Design of topological flank modifications to optimize the operational behavior of stepped planetary gear stages in dynamic operating conditions under consideration of producibility

设计拓扑齿面修改，以在考虑生产率的情况下优化动态操作条件下阶梯式行星齿轮级的操作行为

• 批准号: 501245855
• 负责人: Professor Dr.-Ing. Christian Brecher
• 金额: --
• 依托单位: Werkzeugmaschinenlabor - WZL
• 依托单位国家: 德国
• 项目类别: Research Grants
• 资助国家: 德国
• 项目状态: 未结题
• 来源: https://gepris.dfg.de/gepris/projekt/501245855?language=en
• 关键词: Design; topological; flank; modifications; optimize

One challenge in the design of automotive gearboxes is the combination of high power density, high efficiency and low noise emission. With the electrification of the powertrain, the requirements in terms of noise emission and efficiency increase additionally, since on the one hand the masking noise of the internal combustion engine is eliminated and on the other hand the focus is on energy efficiency for electrically driven vehicles. To meet these requirements, complex gearbox topologies with planetary gear stages are increasingly being used. As the latest development stage of planetary gear stages, stepped planetary gear stages represent a potential alternative to solve the current challenges in gearbox technology. Current research shows the pronounced misalignment behavior of planetary gear stages, especially with manufacturing or assembly deviations. However, the effects of dynamic misalignment behavior on tooth contacts in stepped planetary gears have not been adequately researched. Methods for the optimization of the operational behavior under consideration of manufacturing or assembly deviations with focus on the contact conditions in the gear meshes and tooth flank modifications are missing. The objective of this project is therefore a method for the design of topological tooth flank modifications for the optimization of the dynamic operational behavior of stepped planetary gear stages, taking into account the producibility in the generating grinding process. The result of this project is a validated method for the design of tooth flank modifications to optimize the operational behavior of stepped planetary gear stages with manufacturing or assembly deviations. Due to its general contact description, the method allows the optimization of the operational behavior of a wide range of gear configurations (single/multi-stage cylindrical gears, planetary gear stages, combined gear systems). As an interface between dynamic multi-body simulation (MBS) and quasi-static tooth contact analysis (TCA), the method allows direct consideration of the highly detailed overall system in the design of tooth flank modifications. The operational behavior is evaluated in terms of noise excitation, the load-carrying capacity (tooth flank pressure and tooth root stress) as well as the efficiency and optimized algorithm-based, taking into account a weighting of the objective variables.

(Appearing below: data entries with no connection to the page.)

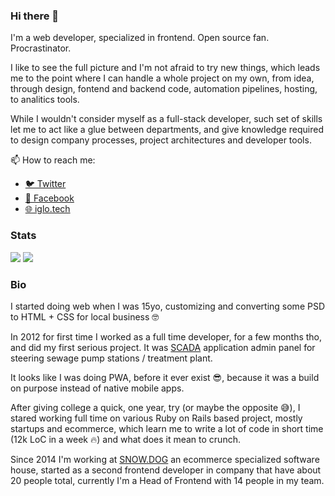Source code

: ### Hi there 👋

I'm a web developer, specialized in frontend. Open source fan. Procrastinator.

I like to see the full picture and I'm not afraid to try new things, which leads me to the point where I can handle a whole project on my own, from idea, through  design, fontend and backend code, automation pipelines, hosting, to analitics tools.

While I wouldn't consider myself as a full-stack developer, such set of skills let me to act like a glue between departments, and give knowledge required to design company processes, project architectures and developer tools.

📫 How to reach me:
- [🐦 Twitter](https://twitter.com/igloczek)
- [📘 Facebook](https://www.facebook.com/iglodottech)
- [🌐 iglo.tech](iglo.tech)

### Stats
![](https://github-readme-stats.vercel.app/api?username=igloczek&hide=stars&show_icons=true&include_all_commits=true&theme=shades-of-purple)
![](https://github-readme-stats.vercel.app/api/wakatime?username=igloczek&layout=compact&theme=shades-of-purple)

### Bio
I started doing web when I was 15yo, customizing and converting some PSD to HTML + CSS for local business 🤓

In 2012 for first time I worked as a full time developer, for a few months tho, and did my first serious project. It was [SCADA](https://en.wikipedia.org/wiki/SCADA) application admin panel for steering sewage pump stations / treatment plant. 

It looks like I was doing PWA, before it ever exist 😎, because it was a build on purpose instead of native mobile apps.

After giving college a quick, one year, try (or maybe the opposite 😅), I stared working full time on various Ruby on Rails based project, mostly startups and ecommerce, which learn me to write a lot of code in short time (12k LoC in a week 🔥) and what does it mean to crunch.

Since 2014 I'm working at [SNOW.DOG](https://snow.dog) an ecommerce specialized software house, started as a second frontend developer in company that have about 20 people total, currently I'm a Head of Frontend with 14 people in my team.
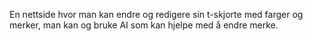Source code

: En nettside hvor man kan endre og redigere sin t-skjorte med farger og merker, man kan og bruke AI som kan hjelpe med å endre merke.
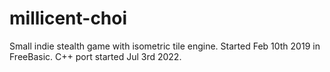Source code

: # millicent-choi
Small indie stealth game with isometric tile engine.
Started Feb 10th 2019 in FreeBasic.
C++ port started Jul 3rd 2022.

汽车变速箱设计中的一个挑战是高功率密度、高效率和低噪声排放的组合。随着动力传动系统的电气化，在噪声排放和效率方面的要求也增加了，因为一方面消除了内燃机的掩蔽噪声，另一方面关注电动车辆的能源效率。为了满足这些要求，越来越多地使用具有行星齿轮级的复杂齿轮箱拓扑结构。阶梯式行星齿轮级作为行星齿轮级的最新发展阶段，代表了解决当前变速箱技术挑战的潜在替代方案。目前的研究表明，行星齿轮级的明显不对准行为，特别是制造或装配偏差。然而，动态不对中行为的阶梯行星齿轮齿接触的影响还没有得到充分的研究。缺少在考虑制造或装配偏差的情况下优化操作行为的方法，重点是齿轮啮合和齿面修改中的接触条件。因此，本项目的目标是一种拓扑齿面修改的设计方法，用于优化阶梯式行星齿轮级的动态操作行为，同时考虑到展成磨削过程中的生产率。该项目的结果是一种经过验证的方法，用于设计齿面修改，以优化具有制造或装配偏差的阶梯式行星齿轮级的操作行为。由于其通用的接触描述，该方法允许优化各种齿轮配置（单/多级圆柱齿轮，行星齿轮级，组合齿轮系统）的操作行为。作为动态多体仿真（MBS）和准静态齿面接触分析（TCA）之间的接口，该方法允许在齿面修改设计中直接考虑高度详细的整体系统。根据噪声激励、承载能力（齿面压力和齿根应力）以及效率和基于优化算法的操作行为进行评估，并考虑目标变量的权重。